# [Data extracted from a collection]
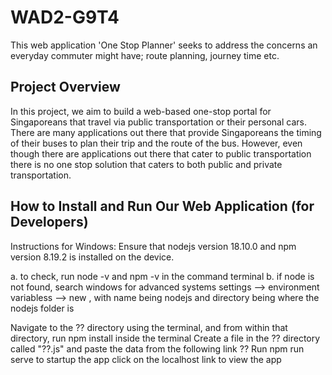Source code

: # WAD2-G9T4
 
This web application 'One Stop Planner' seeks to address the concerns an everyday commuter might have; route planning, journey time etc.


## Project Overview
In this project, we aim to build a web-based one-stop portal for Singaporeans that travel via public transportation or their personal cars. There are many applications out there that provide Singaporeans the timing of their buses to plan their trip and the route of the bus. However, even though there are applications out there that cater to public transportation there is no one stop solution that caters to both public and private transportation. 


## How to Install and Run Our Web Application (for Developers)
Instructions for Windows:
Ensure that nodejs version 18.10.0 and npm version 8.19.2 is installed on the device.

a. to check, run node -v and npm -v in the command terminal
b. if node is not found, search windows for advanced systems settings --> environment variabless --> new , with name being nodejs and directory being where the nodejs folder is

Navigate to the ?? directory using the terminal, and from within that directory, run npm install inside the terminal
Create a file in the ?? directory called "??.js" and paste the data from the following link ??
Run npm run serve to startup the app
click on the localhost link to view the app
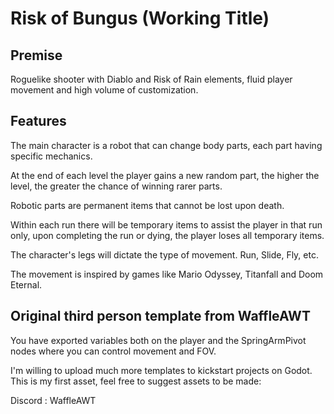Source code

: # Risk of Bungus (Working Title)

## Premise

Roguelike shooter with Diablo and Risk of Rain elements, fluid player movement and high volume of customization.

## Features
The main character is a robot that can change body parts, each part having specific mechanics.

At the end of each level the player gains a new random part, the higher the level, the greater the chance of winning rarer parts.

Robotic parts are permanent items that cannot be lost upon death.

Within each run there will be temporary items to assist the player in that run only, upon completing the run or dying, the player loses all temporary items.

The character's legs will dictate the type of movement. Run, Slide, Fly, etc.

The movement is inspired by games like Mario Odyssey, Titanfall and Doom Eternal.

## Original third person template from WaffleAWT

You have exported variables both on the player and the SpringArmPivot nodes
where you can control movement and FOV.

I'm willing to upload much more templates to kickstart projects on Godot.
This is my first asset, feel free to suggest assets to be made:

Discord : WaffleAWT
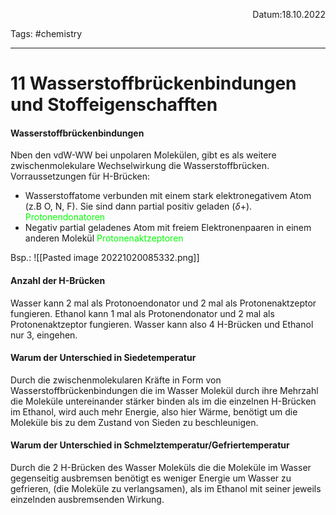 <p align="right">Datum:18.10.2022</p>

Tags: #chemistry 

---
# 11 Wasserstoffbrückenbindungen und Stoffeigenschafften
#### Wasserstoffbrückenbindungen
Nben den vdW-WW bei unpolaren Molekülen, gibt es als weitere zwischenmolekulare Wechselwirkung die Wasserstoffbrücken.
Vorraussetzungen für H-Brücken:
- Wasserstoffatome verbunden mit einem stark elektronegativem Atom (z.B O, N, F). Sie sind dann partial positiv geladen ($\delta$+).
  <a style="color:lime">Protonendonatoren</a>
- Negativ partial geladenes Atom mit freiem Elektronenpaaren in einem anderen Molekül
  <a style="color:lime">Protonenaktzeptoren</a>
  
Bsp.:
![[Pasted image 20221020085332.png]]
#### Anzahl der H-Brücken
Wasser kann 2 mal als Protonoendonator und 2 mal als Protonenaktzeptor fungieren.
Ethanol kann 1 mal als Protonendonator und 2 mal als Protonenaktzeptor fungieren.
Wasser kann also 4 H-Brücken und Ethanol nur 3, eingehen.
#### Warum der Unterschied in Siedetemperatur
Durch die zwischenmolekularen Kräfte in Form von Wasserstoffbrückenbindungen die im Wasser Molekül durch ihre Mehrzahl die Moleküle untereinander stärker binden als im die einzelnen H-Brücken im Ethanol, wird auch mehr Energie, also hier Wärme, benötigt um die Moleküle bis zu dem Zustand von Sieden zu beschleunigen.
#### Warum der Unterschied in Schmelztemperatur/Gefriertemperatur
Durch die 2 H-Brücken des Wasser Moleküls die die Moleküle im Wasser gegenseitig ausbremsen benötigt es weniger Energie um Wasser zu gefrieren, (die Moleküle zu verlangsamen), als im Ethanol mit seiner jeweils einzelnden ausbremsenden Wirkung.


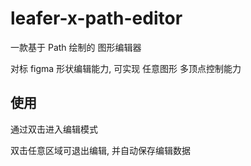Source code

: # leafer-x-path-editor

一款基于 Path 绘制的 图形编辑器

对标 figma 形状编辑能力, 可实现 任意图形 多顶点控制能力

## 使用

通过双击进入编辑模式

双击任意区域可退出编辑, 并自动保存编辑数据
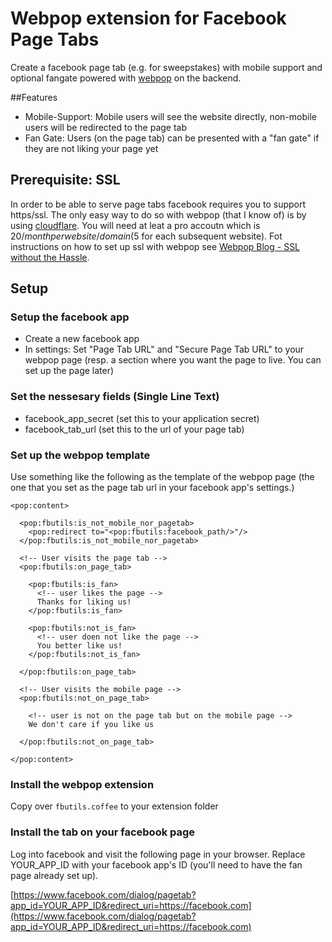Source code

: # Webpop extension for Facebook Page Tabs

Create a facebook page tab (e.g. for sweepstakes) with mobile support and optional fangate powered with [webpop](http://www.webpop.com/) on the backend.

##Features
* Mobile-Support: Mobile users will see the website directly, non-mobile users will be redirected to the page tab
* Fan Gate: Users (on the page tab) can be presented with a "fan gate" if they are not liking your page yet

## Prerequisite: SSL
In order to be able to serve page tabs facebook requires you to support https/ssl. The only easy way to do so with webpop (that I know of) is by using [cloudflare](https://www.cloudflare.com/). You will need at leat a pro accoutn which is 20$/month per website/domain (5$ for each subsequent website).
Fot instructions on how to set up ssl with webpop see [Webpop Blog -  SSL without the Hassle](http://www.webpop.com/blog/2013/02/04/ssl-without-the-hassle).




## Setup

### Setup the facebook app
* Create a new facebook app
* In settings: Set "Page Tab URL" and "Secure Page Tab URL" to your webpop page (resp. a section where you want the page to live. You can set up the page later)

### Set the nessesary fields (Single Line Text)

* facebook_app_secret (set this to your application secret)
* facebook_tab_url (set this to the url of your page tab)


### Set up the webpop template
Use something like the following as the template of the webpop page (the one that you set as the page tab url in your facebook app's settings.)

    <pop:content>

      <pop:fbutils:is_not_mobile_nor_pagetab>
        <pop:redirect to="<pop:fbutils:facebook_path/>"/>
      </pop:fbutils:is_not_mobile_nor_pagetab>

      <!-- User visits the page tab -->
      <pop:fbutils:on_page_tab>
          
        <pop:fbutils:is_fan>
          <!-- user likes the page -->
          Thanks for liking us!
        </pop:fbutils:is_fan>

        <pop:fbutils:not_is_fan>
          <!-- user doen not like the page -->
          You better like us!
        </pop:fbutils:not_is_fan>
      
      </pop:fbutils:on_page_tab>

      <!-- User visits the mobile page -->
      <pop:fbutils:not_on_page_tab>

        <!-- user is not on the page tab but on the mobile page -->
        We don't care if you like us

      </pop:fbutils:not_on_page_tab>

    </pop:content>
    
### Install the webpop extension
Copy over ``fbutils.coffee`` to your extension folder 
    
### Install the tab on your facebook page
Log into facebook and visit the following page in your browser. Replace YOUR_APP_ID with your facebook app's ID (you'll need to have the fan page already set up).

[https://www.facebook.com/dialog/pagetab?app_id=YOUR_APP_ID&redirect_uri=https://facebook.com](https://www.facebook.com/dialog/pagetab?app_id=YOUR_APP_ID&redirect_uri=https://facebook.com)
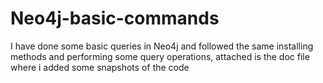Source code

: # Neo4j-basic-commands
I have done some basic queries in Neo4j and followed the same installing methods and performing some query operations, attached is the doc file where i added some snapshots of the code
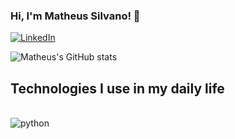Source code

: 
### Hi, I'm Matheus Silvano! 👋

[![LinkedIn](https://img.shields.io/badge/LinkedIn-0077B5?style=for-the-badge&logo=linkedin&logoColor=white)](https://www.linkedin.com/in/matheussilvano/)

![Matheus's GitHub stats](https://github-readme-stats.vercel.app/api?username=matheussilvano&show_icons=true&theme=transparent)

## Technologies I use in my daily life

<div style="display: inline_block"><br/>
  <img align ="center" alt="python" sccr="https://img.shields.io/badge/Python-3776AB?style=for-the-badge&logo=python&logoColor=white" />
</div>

# [EXERCISE PROMPT]
Keep the pictures out and print all the records exactly as they are.

# [TASK SOLUTION]
Source code

: # WAD2-G9T4
 
This web application 'One Stop Planner' seeks to address the concerns an everyday commuter might have; route planning, journey time etc.


## Project Overview
In this project, we aim to build a web-based one-stop portal for Singaporeans that travel via public transportation or their personal cars. There are many applications out there that provide Singaporeans the timing of their buses to plan their trip and the route of the bus. However, even though there are applications out there that cater to public transportation there is no one stop solution that caters to both public and private transportation. 


## How to Install and Run Our Web Application (for Developers)
Instructions for Windows:
Ensure that nodejs version 18.10.0 and npm version 8.19.2 is installed on the device.

a. to check, run node -v and npm -v in the command terminal
b. if node is not found, search windows for advanced systems settings --> environment variabless --> new , with name being nodejs and directory being where the nodejs folder is

Navigate to the ?? directory using the terminal, and from within that directory, run npm install inside the terminal
Create a file in the ?? directory called "??.js" and paste the data from the following link ??
Run npm run serve to startup the app
click on the localhost link to view the app
Source code

: # Risk of Bungus (Working Title)

## Premise

Roguelike shooter with Diablo and Risk of Rain elements, fluid player movement and high volume of customization.

## Features
The main character is a robot that can change body parts, each part having specific mechanics.

At the end of each level the player gains a new random part, the higher the level, the greater the chance of winning rarer parts.

Robotic parts are permanent items that cannot be lost upon death.

Within each run there will be temporary items to assist the player in that run only, upon completing the run or dying, the player loses all temporary items.

The character's legs will dictate the type of movement. Run, Slide, Fly, etc.

The movement is inspired by games like Mario Odyssey, Titanfall and Doom Eternal.

## Original third person template from WaffleAWT

You have exported variables both on the player and the SpringArmPivot nodes
where you can control movement and FOV.

I'm willing to upload much more templates to kickstart projects on Godot.
This is my first asset, feel free to suggest assets to be made:

Discord : WaffleAWT
 <p align="right">Datum:18.10.2022</p>

Tags: #chemistry 

---
# 11 Wasserstoffbrückenbindungen und Stoffeigenschafften
#### Wasserstoffbrückenbindungen
Nben den vdW-WW bei unpolaren Molekülen, gibt es als weitere zwischenmolekulare Wechselwirkung die Wasserstoffbrücken.
Vorraussetzungen für H-Brücken:
- Wasserstoffatome verbunden mit einem stark elektronegativem Atom (z.B O, N, F). Sie sind dann partial positiv geladen ($\delta$+).
  <a style="color:lime">Protonendonatoren</a>
- Negativ partial geladenes Atom mit freiem Elektronenpaaren in einem anderen Molekül
  <a style="color:lime">Protonenaktzeptoren</a>
  
Bsp.:
![[Pasted image 20221020085332.png]]
#### Anzahl der H-Brücken
Wasser kann 2 mal als Protonoendonator und 2 mal als Protonenaktzeptor fungieren.
Ethanol kann 1 mal als Protonendonator und 2 mal als Protonenaktzeptor fungieren.
Wasser kann also 4 H-Brücken und Ethanol nur 3, eingehen.
#### Warum der Unterschied in Siedetemperatur
Durch die zwischenmolekularen Kräfte in Form von Wasserstoffbrückenbindungen die im Wasser Molekül durch ihre Mehrzahl die Moleküle untereinander stärker binden als im die einzelnen H-Brücken im Ethanol, wird auch mehr Energie, also hier Wärme, benötigt um die Moleküle bis zu dem Zustand von Sieden zu beschleunigen.
#### Warum der Unterschied in Schmelztemperatur/Gefriertemperatur
Durch die 2 H-Brücken des Wasser Moleküls die die Moleküle im Wasser gegenseitig ausbremsen benötigt es weniger Energie um Wasser zu gefrieren, (die Moleküle zu verlangsamen), als im Ethanol mit seiner jeweils einzelnden ausbremsenden Wirkung.


Source code

: # leafer-x-path-editor

一款基于 Path 绘制的 图形编辑器

对标 figma 形状编辑能力, 可实现 任意图形 多顶点控制能力

## 使用

通过双击进入编辑模式

双击任意区域可退出编辑, 并自动保存编辑数据
Source code

: # Webpop extension for Facebook Page Tabs

Create a facebook page tab (e.g. for sweepstakes) with mobile support and optional fangate powered with [webpop](http://www.webpop.com/) on the backend.

##Features
* Mobile-Support: Mobile users will see the website directly, non-mobile users will be redirected to the page tab
* Fan Gate: Users (on the page tab) can be presented with a "fan gate" if they are not liking your page yet

## Prerequisite: SSL
In order to be able to serve page tabs facebook requires you to support https/ssl. The only easy way to do so with webpop (that I know of) is by using [cloudflare](https://www.cloudflare.com/). You will need at leat a pro accoutn which is 20$/month per website/domain (5$ for each subsequent website).
Fot instructions on how to set up ssl with webpop see [Webpop Blog -  SSL without the Hassle](http://www.webpop.com/blog/2013/02/04/ssl-without-the-hassle).




## Setup

### Setup the facebook app
* Create a new facebook app
* In settings: Set "Page Tab URL" and "Secure Page Tab URL" to your webpop page (resp. a section where you want the page to live. You can set up the page later)

### Set the nessesary fields (Single Line Text)

* facebook_app_secret (set this to your application secret)
* facebook_tab_url (set this to the url of your page tab)


### Set up the webpop template
Use something like the following as the template of the webpop page (the one that you set as the page tab url in your facebook app's settings.)

    <pop:content>

      <pop:fbutils:is_not_mobile_nor_pagetab>
        <pop:redirect to="<pop:fbutils:facebook_path/>"/>
      </pop:fbutils:is_not_mobile_nor_pagetab>

      <!-- User visits the page tab -->
      <pop:fbutils:on_page_tab>
          
        <pop:fbutils:is_fan>
          <!-- user likes the page -->
          Thanks for liking us!
        </pop:fbutils:is_fan>

        <pop:fbutils:not_is_fan>
          <!-- user doen not like the page -->
          You better like us!
        </pop:fbutils:not_is_fan>
      
      </pop:fbutils:on_page_tab>

      <!-- User visits the mobile page -->
      <pop:fbutils:not_on_page_tab>

        <!-- user is not on the page tab but on the mobile page -->
        We don't care if you like us

      </pop:fbutils:not_on_page_tab>

    </pop:content>
    
### Install the webpop extension
Copy over ``fbutils.coffee`` to your extension folder 
    
### Install the tab on your facebook page
Log into facebook and visit the following page in your browser. Replace YOUR_APP_ID with your facebook app's ID (you'll need to have the fan page already set up).

[https://www.facebook.com/dialog/pagetab?app_id=YOUR_APP_ID&redirect_uri=https://facebook.com](https://www.facebook.com/dialog/pagetab?app_id=YOUR_APP_ID&redirect_uri=https://facebook.com)
Source code

: # Neo4j-basic-commands
I have done some basic queries in Neo4j and followed the same installing methods and performing some query operations, attached is the doc file where i added some snapshots of the code
Source code

: 
### Hi, I'm Matheus Silvano! 👋

[![LinkedIn](https://img.shields.io/badge/LinkedIn-0077B5?style=for-the-badge&logo=linkedin&logoColor=white)](https://www.linkedin.com/in/matheussilvano/)

![Matheus's GitHub stats](https://github-readme-stats.vercel.app/api?username=matheussilvano&show_icons=true&theme=transparent)

## Technologies I use in my daily life

<div style="display: inline_block"><br/>
  <img align ="center" alt="python" sccr="https://img.shields.io/badge/Python-3776AB?style=for-the-badge&logo=python&logoColor=white" />
</div>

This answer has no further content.